## Assignment:
Work out how many lines of the listing hold the string "interface". Answer with that number alone.

=====

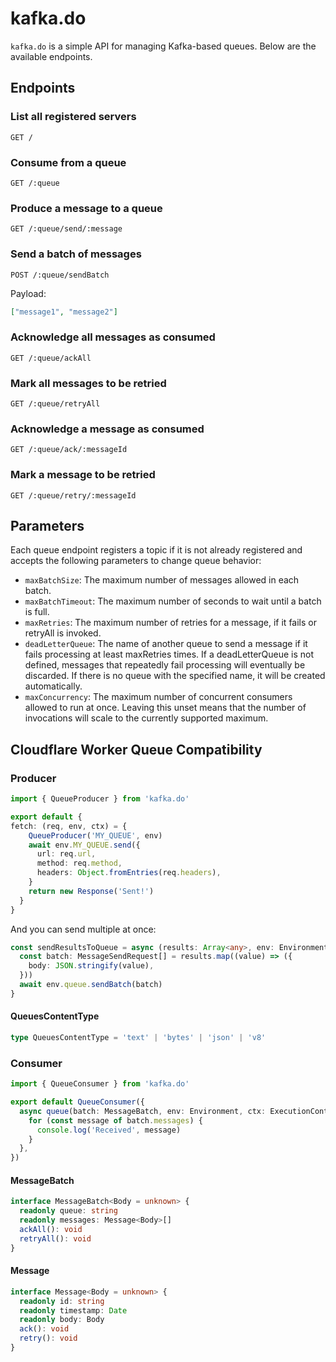# kafka.do

`kafka.do` is a simple API for managing Kafka-based queues. Below are the available endpoints.

## Endpoints

### List all registered servers

```http
GET /
```

### Consume from a queue

```http
GET /:queue
```

### Produce a message to a queue

```http
GET /:queue/send/:message
```

### Send a batch of messages

```http
POST /:queue/sendBatch
```

Payload:

```json
["message1", "message2"]
```

### Acknowledge all messages as consumed

```http
GET /:queue/ackAll
```

### Mark all messages to be retried

```http
GET /:queue/retryAll
```

### Acknowledge a message as consumed

```http
GET /:queue/ack/:messageId
```

### Mark a message to be retried

```http
GET /:queue/retry/:messageId
```

## Parameters

Each queue endpoint registers a topic if it is not already registered and accepts the following parameters to change queue behavior:

- `maxBatchSize`: The maximum number of messages allowed in each batch.
- `maxBatchTimeout`: The maximum number of seconds to wait until a batch is full.
- `maxRetries`: The maximum number of retries for a message, if it fails or retryAll is invoked.
- `deadLetterQueue`: The name of another queue to send a message if it fails processing at least maxRetries times. If a deadLetterQueue is not defined, messages that repeatedly fail processing will eventually be discarded. If there is no queue with the specified name, it will be created automatically.
- `maxConcurrency`: The maximum number of concurrent consumers allowed to run at once. Leaving this unset means that the number of invocations will scale to the currently supported maximum.

## Cloudflare Worker Queue Compatibility

### Producer

```typescript
import { QueueProducer } from 'kafka.do'

export default {
fetch: (req, env, ctx) = {
    QueueProducer('MY_QUEUE', env)
    await env.MY_QUEUE.send({
      url: req.url,
      method: req.method,
      headers: Object.fromEntries(req.headers),
    }
    return new Response('Sent!')
  }
}
```

And you can send multiple at once:

```typescript
const sendResultsToQueue = async (results: Array<any>, env: Environment) => {
  const batch: MessageSendRequest[] = results.map((value) => ({
    body: JSON.stringify(value),
  }))
  await env.queue.sendBatch(batch)
}
```

#### QueuesContentType

```typescript
type QueuesContentType = 'text' | 'bytes' | 'json' | 'v8'
```

### Consumer

```typescript
import { QueueConsumer } from 'kafka.do'

export default QueueConsumer({
  async queue(batch: MessageBatch, env: Environment, ctx: ExecutionContext): Promise<void> {
    for (const message of batch.messages) {
      console.log('Received', message)
    }
  },
})
```

#### MessageBatch

```typescript
interface MessageBatch<Body = unknown> {
  readonly queue: string
  readonly messages: Message<Body>[]
  ackAll(): void
  retryAll(): void
}
```

#### Message

```typescript
interface Message<Body = unknown> {
  readonly id: string
  readonly timestamp: Date
  readonly body: Body
  ack(): void
  retry(): void
}
```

=====

## Exercise response:
2